Wednesday 3 September 2014

Review: Houdini and Conan Doyle by Christopher Sandford

Book cover of Houdini and Conan Doyle by Christopher Sandford
I do seem to be doing through a bit of a Houdini and Conan Doyle kick lately, don't I? First there was The Secret Life of Houdini, which also had a large section on Sir Arthur, and then the last book I reviewed was The Coming of the Fairies, Sir ACD's explanation of why the Cottingley Fairies must be real. I think it must be fascination of the awful, like when you can't take your eyes off a car crash, because he was a strange man.

Summary: In the early twentieth century, Arthur Conan Doyle and Harry Houdini were two of the most famous men alive, and their relationship was extraordinary:

Arthur Conan Doyle, creator of the ultra-rational detective Sherlock Holmes, nonetheless believed in the supernatural. After eleven family members, including his son and brother, were killed in the First World War, he searched tirelessly for word from the dead.

Harry Houdini, the great magician, was a friend of Conan Doyle's but a skeptic when it came to the supernatural. As a master of illusion, he used his knowledge to expose psychics who he believed exploited people's insecurity and grief.

Drawing on previously unpublished archive material, this sensational story of two popular geniuses conjures up the early twentieth century and the fame, personalities and beliefs that would eventually pull them apart. 

Houdini and Conan Doyle is a more than readable joint-biography of two of the strangest most interesting men from the last century. There's a good mix of facts/academia and storytelling that works quite well. Respectable but accessible. The problem is, I think I expected an in-depth look purely on their relationship, considering the title and the reasonably short length of the book. It's actually an alternating biography of them both that doesn't always work.

I'm not sure it was entirely necessary to start from birth with both of them. Considering they don't meet until they're middle aged, roughly half of the book discusses their completely separate lives with desperately and dubiously trying to link them together. It's very disjointed as it alternates between the two as it never quite manages a seamless switch.

After they do eventually meet and inevitably fall out, it gets quite repetitive. It feels like this book lists every damn time one of them was recorded saying something about the other. I understand the thoroughness but it doesn't make for interesting reading.

It seems like the focus is primarily on Sir ACD, who I actually find the less interesting of the two. Houdini-wise, I didn't learn anything that wasn't mentioned in The Secret Life of Houdini, which was referenced several times in this book. The author is clearly a bigger fan of Arthur Conan Doyle, evidenced by the amount of space given over to him and phrases like he 'consistently always thought the best of people' and that he was 'the more obviously couth of the two.' Only Houdini's arrogance is ever really discussed, while his accomplishments are skimmed over.

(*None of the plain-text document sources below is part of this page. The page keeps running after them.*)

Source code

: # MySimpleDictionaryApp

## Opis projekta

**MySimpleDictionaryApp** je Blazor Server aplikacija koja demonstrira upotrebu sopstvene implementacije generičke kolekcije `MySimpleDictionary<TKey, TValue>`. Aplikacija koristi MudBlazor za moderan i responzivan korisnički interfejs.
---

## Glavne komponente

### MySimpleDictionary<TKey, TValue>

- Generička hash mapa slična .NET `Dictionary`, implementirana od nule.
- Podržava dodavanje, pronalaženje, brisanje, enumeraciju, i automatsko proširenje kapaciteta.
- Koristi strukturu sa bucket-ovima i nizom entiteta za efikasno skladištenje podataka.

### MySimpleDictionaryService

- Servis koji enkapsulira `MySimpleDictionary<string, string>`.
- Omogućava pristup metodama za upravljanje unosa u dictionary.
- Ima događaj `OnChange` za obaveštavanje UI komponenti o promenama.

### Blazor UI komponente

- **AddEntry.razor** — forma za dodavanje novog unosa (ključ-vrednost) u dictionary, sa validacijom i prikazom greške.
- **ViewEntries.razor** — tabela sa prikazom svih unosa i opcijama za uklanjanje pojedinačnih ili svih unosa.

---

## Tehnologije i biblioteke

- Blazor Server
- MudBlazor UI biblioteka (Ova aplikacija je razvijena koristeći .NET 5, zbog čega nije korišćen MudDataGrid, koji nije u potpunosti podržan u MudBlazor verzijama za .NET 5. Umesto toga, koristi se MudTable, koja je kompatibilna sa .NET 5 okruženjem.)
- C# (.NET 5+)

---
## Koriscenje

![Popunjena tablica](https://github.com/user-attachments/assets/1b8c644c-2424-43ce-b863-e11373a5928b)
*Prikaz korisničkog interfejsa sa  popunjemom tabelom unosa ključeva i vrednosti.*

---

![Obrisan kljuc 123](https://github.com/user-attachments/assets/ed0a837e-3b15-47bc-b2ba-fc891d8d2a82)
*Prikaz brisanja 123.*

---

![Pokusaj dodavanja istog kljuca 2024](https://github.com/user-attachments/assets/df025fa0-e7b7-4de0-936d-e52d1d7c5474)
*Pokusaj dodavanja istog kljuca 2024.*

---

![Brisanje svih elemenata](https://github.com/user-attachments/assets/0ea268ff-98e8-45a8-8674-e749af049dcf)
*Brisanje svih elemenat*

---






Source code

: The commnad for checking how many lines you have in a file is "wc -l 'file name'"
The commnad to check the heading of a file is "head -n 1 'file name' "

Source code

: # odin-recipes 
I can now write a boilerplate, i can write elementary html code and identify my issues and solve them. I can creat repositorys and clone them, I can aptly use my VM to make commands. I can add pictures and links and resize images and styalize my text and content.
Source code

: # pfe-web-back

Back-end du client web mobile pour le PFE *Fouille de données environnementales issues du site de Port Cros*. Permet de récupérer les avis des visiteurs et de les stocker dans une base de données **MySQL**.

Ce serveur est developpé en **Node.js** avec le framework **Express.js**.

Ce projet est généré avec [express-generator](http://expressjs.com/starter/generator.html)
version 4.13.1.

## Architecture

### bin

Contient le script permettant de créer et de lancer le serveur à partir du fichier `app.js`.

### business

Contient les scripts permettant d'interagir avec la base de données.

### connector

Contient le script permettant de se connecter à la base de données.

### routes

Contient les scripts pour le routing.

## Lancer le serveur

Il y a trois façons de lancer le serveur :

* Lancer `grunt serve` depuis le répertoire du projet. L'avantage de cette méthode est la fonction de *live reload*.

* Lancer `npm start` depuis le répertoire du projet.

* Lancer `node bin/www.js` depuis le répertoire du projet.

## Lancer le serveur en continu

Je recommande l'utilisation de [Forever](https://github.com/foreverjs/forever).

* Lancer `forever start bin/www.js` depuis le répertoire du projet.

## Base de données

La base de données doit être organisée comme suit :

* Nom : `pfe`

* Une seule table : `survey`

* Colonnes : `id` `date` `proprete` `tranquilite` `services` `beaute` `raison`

Of course we can't mention Sir Arthur (it's amazing how many different variations of his name I can create) without touching on Spiritualism. This book actually manages to make him sound more crazy than the one he wrote himself, The Coming of the Fairies. It streeeeeeetches whatever it can to make him agreeable and correct and it's so non-subtle that it actually has the opposite effect:

"Personally," he wrote, "the author is of the opinion that several different forms of plasma with different activities will be discovered, the whole forming a separate science of the future which may well be called Plasmology." Although their occult qualities remain debatable, the use of plasmas today in the production of everything from sanitary gels to supersonic combustion engines goes some way to fulfilling Doyle's prediction.
Okay, no. Conan Doyle theorised that one day there would be a branch of society who researched What. Ghosts. Were. Made. Of. He didn't predict hand sanitizers, for Christ's sake. Sometimes the book goes so far out of its way to protect Sir Arthur that it just sounds silly.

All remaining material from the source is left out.